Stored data
···
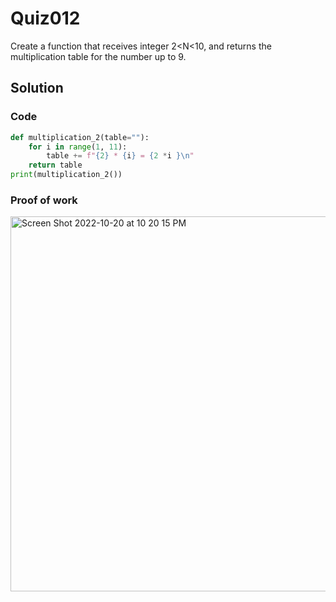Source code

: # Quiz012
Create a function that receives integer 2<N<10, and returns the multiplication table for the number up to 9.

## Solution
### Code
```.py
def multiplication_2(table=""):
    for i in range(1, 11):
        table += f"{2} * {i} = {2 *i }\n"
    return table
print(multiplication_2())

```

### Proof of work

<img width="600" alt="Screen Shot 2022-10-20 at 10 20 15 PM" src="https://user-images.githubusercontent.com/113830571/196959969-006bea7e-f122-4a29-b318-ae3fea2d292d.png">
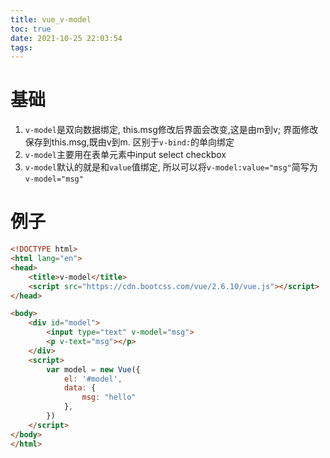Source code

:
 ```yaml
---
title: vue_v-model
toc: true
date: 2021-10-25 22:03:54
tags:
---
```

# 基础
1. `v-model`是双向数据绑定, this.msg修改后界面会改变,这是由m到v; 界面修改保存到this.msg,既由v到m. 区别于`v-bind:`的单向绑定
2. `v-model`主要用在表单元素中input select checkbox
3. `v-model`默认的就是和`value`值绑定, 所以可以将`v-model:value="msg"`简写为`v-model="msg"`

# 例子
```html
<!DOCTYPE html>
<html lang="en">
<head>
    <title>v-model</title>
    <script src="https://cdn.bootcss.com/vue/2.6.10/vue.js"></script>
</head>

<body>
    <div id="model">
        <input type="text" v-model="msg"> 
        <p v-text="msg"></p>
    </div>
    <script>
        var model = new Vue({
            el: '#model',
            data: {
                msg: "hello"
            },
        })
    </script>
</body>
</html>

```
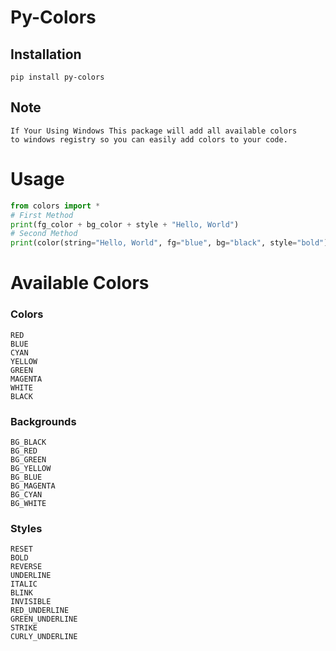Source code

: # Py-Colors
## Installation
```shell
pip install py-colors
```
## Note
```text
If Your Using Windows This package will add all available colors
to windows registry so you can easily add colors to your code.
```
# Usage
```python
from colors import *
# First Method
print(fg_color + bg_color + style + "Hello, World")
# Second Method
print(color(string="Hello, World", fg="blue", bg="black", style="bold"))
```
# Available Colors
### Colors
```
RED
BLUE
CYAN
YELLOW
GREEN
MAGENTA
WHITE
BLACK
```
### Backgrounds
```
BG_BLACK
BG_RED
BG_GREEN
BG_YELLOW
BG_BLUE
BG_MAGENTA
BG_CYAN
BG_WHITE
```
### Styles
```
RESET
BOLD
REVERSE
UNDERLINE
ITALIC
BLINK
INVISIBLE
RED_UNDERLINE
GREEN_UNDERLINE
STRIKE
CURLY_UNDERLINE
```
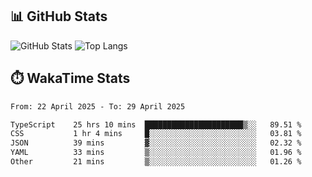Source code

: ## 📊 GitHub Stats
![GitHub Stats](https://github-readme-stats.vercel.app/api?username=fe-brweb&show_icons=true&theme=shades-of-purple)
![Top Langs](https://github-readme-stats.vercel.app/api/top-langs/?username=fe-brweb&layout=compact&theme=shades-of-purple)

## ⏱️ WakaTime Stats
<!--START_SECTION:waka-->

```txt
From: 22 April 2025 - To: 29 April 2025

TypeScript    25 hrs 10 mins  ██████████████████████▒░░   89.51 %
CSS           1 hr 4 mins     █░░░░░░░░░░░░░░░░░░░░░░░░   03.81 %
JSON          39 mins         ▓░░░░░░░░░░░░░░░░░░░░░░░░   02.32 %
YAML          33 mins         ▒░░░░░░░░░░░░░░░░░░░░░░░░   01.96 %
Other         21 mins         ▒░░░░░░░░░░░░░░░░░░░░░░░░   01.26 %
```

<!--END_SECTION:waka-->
···
### WORK TO COMPLETE
The line with "### Proof of work" marks the end: restate word for word every line from the top of the data through that one, omitting pictures.

### RESPONSE BELOW
Source code

: # Quiz012
Create a function that receives integer 2<N<10, and returns the multiplication table for the number up to 9.

## Solution
### Code
```.py
def multiplication_2(table=""):
    for i in range(1, 11):
        table += f"{2} * {i} = {2 *i }\n"
    return table
print(multiplication_2())

```

### Proof of work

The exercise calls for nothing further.